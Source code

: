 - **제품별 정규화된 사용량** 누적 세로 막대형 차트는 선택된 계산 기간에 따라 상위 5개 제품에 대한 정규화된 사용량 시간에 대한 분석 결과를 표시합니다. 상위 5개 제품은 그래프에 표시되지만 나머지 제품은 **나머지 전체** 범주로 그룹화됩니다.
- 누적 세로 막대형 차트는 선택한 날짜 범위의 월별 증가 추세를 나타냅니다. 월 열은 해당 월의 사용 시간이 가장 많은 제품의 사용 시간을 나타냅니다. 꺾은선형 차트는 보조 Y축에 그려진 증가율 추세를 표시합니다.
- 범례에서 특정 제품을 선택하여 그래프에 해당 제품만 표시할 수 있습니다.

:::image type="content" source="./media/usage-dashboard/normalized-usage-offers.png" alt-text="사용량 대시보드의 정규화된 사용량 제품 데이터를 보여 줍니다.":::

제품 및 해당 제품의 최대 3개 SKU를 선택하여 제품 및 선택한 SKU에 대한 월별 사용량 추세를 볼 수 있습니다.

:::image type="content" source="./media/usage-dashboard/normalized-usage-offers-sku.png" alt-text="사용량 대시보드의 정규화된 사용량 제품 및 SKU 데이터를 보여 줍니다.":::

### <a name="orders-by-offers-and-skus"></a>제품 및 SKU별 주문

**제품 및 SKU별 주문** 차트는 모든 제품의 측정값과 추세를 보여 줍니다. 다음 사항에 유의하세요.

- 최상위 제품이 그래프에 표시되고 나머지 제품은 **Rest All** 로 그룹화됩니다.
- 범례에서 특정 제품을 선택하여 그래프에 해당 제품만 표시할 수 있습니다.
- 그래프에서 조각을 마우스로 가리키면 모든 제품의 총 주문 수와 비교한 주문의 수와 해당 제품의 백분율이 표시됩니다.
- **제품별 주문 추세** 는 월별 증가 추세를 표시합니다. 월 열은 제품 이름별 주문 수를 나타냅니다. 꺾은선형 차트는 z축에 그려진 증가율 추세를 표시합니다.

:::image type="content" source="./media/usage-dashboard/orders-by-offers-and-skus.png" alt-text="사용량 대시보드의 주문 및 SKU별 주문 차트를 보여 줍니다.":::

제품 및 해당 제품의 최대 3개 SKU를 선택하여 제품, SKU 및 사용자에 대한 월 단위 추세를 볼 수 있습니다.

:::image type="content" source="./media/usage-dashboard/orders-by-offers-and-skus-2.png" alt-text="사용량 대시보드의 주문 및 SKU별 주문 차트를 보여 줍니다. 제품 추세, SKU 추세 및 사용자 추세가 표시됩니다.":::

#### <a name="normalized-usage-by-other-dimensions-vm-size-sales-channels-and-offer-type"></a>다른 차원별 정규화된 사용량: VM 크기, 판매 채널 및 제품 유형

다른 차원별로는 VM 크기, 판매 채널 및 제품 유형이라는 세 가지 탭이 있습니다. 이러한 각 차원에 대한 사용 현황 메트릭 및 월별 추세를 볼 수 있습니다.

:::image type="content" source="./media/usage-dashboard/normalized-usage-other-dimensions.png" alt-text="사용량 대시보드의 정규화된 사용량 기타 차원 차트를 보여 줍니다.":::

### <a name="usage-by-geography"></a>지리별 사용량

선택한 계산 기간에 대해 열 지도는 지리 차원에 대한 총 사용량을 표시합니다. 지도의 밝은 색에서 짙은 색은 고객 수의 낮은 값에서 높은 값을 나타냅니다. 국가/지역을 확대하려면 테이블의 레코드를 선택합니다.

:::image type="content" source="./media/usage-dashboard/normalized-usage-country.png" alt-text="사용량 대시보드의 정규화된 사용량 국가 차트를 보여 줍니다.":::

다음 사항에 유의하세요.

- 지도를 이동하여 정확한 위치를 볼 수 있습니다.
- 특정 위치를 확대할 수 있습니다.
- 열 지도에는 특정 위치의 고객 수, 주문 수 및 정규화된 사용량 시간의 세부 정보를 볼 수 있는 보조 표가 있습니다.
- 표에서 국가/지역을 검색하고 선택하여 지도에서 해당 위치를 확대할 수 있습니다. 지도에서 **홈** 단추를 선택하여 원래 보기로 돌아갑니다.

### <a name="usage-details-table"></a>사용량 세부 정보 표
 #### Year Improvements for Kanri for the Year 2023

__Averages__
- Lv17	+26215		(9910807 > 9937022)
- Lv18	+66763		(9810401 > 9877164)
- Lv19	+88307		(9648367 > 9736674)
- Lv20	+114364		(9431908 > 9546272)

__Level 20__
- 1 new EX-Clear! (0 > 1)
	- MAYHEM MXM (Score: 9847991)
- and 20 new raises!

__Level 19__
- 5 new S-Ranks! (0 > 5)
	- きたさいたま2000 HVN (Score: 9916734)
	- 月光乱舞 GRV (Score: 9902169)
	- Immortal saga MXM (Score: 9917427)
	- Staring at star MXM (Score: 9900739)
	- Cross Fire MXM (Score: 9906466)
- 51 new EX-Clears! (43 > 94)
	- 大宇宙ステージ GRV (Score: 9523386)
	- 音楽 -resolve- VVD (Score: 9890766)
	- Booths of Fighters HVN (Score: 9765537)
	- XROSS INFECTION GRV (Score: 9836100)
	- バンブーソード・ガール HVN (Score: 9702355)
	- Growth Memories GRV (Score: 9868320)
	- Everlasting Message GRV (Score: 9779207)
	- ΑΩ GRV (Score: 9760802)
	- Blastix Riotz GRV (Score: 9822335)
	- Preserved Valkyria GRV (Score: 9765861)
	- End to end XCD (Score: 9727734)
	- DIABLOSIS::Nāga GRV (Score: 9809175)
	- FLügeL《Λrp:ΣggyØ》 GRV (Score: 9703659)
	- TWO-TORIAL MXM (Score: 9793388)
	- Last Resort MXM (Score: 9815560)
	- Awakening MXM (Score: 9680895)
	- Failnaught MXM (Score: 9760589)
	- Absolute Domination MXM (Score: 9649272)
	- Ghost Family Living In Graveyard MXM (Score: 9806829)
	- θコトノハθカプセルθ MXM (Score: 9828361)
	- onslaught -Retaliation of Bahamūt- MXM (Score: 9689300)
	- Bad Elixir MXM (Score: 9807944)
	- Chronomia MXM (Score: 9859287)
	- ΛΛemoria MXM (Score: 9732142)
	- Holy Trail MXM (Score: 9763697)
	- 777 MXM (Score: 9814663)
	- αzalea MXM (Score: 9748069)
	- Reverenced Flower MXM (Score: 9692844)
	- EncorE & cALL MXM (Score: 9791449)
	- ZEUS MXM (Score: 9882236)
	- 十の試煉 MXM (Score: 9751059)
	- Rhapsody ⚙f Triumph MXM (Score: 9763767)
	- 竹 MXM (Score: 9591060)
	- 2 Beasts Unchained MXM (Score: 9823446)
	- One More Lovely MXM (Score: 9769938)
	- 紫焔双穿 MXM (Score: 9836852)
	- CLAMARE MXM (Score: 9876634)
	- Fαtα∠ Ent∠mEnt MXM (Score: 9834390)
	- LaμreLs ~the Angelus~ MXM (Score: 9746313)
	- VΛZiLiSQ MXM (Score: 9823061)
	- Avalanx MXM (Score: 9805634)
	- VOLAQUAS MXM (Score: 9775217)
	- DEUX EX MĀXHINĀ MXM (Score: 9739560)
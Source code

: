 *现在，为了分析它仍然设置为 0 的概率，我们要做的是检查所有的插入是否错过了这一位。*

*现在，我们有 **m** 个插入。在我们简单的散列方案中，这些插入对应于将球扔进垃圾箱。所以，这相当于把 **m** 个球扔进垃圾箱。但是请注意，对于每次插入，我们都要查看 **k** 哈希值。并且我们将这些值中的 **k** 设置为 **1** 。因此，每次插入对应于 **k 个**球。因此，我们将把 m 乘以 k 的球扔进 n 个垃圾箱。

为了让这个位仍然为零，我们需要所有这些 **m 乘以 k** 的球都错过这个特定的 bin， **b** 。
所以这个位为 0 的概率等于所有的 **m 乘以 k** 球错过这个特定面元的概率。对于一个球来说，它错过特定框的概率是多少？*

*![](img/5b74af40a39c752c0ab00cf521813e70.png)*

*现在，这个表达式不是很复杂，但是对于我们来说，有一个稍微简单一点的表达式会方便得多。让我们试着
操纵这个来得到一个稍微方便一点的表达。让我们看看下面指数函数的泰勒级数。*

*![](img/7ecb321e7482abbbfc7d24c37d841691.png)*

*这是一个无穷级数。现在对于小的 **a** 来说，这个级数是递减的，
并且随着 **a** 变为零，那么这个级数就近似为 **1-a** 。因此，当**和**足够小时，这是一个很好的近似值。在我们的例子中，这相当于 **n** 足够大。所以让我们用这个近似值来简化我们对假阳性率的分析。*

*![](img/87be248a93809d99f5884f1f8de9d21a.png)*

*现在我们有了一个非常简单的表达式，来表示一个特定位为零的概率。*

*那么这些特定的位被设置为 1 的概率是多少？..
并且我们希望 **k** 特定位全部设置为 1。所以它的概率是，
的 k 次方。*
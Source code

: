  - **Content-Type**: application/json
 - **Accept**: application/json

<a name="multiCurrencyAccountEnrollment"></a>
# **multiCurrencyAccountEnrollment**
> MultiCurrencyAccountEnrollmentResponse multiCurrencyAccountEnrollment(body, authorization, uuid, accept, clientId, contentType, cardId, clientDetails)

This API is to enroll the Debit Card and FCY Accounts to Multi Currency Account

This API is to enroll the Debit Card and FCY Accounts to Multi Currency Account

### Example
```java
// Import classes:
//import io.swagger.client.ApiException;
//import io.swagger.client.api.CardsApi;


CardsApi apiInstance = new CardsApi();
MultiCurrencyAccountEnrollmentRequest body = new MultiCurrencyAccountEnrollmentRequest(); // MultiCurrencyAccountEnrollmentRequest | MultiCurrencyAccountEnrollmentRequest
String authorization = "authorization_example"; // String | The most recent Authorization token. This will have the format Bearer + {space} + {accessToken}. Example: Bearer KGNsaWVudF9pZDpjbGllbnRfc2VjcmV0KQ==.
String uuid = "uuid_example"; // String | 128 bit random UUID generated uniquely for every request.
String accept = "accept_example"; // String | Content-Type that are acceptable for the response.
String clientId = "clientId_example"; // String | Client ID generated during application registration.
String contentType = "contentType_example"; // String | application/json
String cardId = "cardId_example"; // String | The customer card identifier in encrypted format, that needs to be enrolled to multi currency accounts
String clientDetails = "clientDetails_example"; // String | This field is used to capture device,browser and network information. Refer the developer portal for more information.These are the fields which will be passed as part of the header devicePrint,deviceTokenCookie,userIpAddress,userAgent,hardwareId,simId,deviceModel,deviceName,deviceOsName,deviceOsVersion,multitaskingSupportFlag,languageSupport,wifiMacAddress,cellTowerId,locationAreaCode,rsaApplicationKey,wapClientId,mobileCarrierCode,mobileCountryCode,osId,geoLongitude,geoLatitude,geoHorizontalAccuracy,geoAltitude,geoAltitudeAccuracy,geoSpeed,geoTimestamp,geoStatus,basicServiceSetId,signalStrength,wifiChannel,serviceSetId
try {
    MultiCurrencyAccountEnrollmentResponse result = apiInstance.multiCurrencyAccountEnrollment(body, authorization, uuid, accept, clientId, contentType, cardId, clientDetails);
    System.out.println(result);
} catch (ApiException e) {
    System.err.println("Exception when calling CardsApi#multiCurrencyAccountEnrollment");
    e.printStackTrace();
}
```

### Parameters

......

■ YOUR INSTRUCTIONS: Go through the material above and return each line that holds the word "String".

■ ANSWER SPACE:
String authorization = "authorization_example"; // String | The most recent Authorization token. This will have the format Bearer + {space} + {accessToken}. Example: Bearer KGNsaWVudF9pZDpjbGllbnRfc2VjcmV0KQ==.
String uuid = "uuid_example"; // String | 128 bit random UUID generated uniquely for every request.
String accept = "accept_example"; // String | Content-Type that are acceptable for the response.
String clientId = "clientId_example"; // String | Client ID generated during application registration.
String contentType = "contentType_example"; // String | application/json
String cardId = "cardId_example"; // String | The customer card identifier in encrypted format, that needs to be enrolled to multi currency accounts
String clientDetails = "clientDetails_example"; // String | This field is used to capture device,browser and network information. Refer the developer portal for more information.These are the fields which will be passed as part of the header devicePrint,deviceTokenCookie,userIpAddress,userAgent,hardwareId,simId,deviceModel,deviceName,deviceOsName,deviceOsVersion,multitaskingSupportFlag,languageSupport,wifiMacAddress,cellTowerId,locationAreaCode,rsaApplicationKey,wapClientId,mobileCarrierCode,mobileCountryCode,osId,geoLongitude,geoLatitude,geoHorizontalAccuracy,geoAltitude,geoAltitudeAccuracy,geoSpeed,geoTimestamp,geoStatus,basicServiceSetId,signalStrength,wifiChannel,serviceSetId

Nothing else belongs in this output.